• Task instructions: Look through the records below and copy each line that includes the word "fetching".

(Beginning of Records supplied)

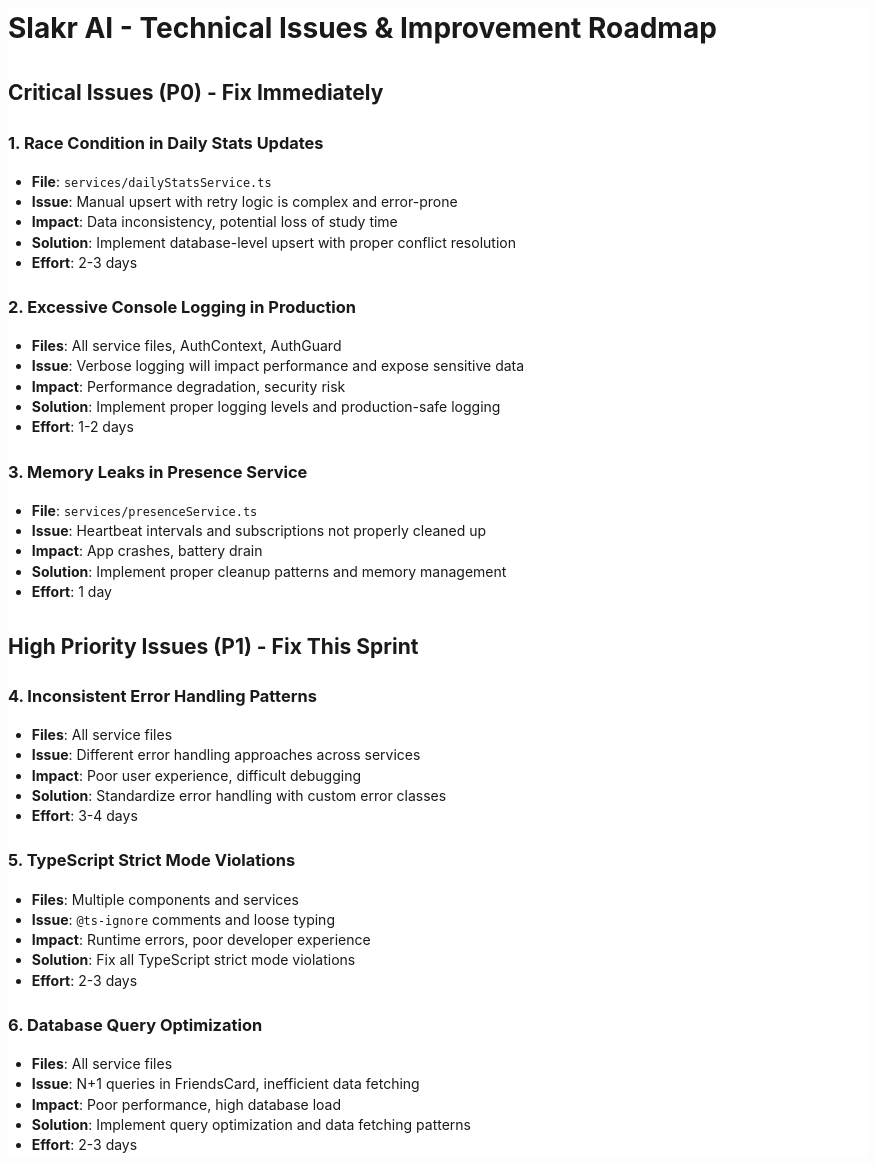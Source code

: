 # Slakr AI - Technical Issues & Improvement Roadmap

## Critical Issues (P0) - Fix Immediately

### 1. **Race Condition in Daily Stats Updates**

- **File**: `services/dailyStatsService.ts`
- **Issue**: Manual upsert with retry logic is complex and error-prone
- **Impact**: Data inconsistency, potential loss of study time
- **Solution**: Implement database-level upsert with proper conflict resolution
- **Effort**: 2-3 days

### 2. **Excessive Console Logging in Production**

- **Files**: All service files, AuthContext, AuthGuard
- **Issue**: Verbose logging will impact performance and expose sensitive data
- **Impact**: Performance degradation, security risk
- **Solution**: Implement proper logging levels and production-safe logging
- **Effort**: 1-2 days

### 3. **Memory Leaks in Presence Service**

- **File**: `services/presenceService.ts`
- **Issue**: Heartbeat intervals and subscriptions not properly cleaned up
- **Impact**: App crashes, battery drain
- **Solution**: Implement proper cleanup patterns and memory management
- **Effort**: 1 day

## High Priority Issues (P1) - Fix This Sprint

### 4. **Inconsistent Error Handling Patterns**

- **Files**: All service files
- **Issue**: Different error handling approaches across services
- **Impact**: Poor user experience, difficult debugging
- **Solution**: Standardize error handling with custom error classes
- **Effort**: 3-4 days

### 5. **TypeScript Strict Mode Violations**

- **Files**: Multiple components and services
- **Issue**: `@ts-ignore` comments and loose typing
- **Impact**: Runtime errors, poor developer experience
- **Solution**: Fix all TypeScript strict mode violations
- **Effort**: 2-3 days

### 6. **Database Query Optimization**

- **Files**: All service files
- **Issue**: N+1 queries in FriendsCard, inefficient data fetching
- **Impact**: Poor performance, high database load
- **Solution**: Implement query optimization and data fetching patterns
- **Effort**: 2-3 days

(End of Records supplied)

• Output:
- **Issue**: N+1 queries in FriendsCard, inefficient data fetching
- **Solution**: Implement query optimization and data fetching patterns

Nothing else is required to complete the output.